Bounded Simplex-Structured Matrix Factorization: Algorithms, Identifiability and Applications

Abstract

In this paper, we propose a new low-rank matrix factorization model dubbed bounded simplex-structured matrix factorization (BSSMF). Given an input matrix X and a factorization rank r, BSSMF looks for a matrix W with r columns and a matrix H with r rows such that X ≈ WH where the entries in each column of W are bounded, that is, they belong to given intervals, and the columns of H belong to the probability simplex, that is, H is column stochastic. BSSMF generalizes nonnegative matrix factorization (NMF), and simplex-structured matrix factorization (SSMF).

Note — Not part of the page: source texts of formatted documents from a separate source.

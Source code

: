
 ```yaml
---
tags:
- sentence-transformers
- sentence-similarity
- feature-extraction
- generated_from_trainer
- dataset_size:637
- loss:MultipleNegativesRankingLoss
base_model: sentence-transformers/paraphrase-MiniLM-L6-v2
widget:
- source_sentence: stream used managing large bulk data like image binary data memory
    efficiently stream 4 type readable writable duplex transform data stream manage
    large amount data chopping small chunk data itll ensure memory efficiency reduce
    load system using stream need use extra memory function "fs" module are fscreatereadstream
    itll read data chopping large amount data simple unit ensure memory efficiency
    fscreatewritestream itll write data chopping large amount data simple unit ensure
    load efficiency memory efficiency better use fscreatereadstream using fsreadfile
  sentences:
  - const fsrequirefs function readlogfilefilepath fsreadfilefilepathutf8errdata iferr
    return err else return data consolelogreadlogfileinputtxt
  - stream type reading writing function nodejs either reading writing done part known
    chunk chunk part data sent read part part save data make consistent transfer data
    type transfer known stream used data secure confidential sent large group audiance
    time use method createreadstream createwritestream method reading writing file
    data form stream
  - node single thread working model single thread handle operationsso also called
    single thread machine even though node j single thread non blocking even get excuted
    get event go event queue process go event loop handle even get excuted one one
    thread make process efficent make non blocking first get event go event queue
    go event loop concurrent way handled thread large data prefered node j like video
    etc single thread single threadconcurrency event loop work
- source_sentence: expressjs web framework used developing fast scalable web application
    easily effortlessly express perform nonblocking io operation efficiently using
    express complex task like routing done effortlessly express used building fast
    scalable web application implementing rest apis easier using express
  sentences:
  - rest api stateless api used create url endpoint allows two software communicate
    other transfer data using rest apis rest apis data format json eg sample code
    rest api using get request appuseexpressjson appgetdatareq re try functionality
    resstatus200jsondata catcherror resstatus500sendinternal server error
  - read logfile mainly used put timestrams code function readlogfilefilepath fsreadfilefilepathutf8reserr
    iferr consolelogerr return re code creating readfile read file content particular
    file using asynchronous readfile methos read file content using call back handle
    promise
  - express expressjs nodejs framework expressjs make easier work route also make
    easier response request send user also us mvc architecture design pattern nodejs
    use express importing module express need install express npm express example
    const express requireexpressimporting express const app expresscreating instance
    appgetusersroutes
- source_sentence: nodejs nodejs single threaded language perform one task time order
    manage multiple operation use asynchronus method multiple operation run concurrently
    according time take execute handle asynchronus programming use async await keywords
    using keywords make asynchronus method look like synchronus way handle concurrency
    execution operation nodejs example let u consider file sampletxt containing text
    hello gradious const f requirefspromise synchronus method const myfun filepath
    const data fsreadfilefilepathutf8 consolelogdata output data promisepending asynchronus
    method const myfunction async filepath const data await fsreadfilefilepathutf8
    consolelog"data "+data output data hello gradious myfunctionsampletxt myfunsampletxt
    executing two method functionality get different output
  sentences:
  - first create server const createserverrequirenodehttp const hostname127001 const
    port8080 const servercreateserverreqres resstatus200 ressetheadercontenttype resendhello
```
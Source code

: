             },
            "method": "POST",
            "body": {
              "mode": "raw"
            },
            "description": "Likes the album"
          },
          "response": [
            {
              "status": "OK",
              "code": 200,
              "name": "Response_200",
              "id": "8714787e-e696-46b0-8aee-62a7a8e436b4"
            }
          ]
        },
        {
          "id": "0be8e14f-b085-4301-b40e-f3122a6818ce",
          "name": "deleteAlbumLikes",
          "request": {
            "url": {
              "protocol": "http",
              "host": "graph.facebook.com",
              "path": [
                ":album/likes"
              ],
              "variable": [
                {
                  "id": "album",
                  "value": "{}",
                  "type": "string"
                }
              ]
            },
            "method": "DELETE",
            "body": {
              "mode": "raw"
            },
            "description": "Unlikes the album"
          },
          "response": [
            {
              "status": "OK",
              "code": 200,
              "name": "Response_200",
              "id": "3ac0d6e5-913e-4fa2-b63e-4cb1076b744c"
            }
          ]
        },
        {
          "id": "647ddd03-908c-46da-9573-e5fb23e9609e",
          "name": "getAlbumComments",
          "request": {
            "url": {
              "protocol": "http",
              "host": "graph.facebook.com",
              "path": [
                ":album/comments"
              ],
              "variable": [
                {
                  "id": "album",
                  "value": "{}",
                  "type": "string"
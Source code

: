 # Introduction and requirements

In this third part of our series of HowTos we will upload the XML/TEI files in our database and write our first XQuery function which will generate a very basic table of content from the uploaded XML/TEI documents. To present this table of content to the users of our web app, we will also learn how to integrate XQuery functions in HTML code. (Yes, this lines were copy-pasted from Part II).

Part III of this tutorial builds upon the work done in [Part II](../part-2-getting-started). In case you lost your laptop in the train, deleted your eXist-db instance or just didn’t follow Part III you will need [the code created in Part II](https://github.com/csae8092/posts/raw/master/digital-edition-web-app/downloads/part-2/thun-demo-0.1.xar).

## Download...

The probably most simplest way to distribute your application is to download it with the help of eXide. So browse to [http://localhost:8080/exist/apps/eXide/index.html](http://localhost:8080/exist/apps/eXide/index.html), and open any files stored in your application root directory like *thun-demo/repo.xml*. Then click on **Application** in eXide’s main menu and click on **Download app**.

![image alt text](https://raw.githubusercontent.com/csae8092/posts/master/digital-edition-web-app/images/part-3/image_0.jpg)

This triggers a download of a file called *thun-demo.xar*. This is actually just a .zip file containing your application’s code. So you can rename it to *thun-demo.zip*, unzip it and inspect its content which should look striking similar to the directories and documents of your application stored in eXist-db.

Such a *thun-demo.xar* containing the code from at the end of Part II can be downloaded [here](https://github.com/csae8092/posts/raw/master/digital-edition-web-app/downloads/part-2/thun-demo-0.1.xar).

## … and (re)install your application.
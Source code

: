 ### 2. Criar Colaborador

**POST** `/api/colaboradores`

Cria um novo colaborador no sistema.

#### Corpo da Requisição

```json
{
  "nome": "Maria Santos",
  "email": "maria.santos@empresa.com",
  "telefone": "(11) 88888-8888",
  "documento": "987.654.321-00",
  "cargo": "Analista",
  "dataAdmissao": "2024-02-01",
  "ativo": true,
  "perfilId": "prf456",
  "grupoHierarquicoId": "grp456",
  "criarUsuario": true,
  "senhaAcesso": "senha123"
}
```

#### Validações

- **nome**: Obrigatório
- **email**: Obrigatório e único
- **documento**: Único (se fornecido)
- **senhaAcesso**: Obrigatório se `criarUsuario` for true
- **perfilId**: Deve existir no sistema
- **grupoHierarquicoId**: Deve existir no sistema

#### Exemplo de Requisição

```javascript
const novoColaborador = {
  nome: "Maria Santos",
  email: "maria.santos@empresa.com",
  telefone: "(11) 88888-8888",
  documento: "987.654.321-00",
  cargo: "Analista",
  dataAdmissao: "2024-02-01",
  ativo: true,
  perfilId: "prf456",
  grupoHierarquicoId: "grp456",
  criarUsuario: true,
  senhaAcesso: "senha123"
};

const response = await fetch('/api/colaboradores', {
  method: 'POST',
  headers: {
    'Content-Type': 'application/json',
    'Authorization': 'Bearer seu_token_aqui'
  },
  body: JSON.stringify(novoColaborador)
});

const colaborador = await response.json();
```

BSSMF is particularly well suited when the entries of the input matrix X belong to a given interval; for example when the rows of X represent images, or X is a rating matrix such as in the Netflix and MovieLens datasets where the entries of X belong to the interval [1,5]. The simplex-structured matrix H not only leads to an easily understandable decomposition providing a soft clustering of the columns of X, but implies that the entries of each column of WH belong to the same intervals as the columns of W. In this paper, we first propose a fast algorithm for BSSMF, even in the presence of missing data in X. Then we provide identifiability conditions for BSSMF, that is, we provide conditions under which BSSMF admits a unique decomposition, up to trivial ambiguities. Finally, we illustrate the effectiveness of BSSMF on two applications: extraction of features in a set of images, and the matrix completion problem for recommender systems.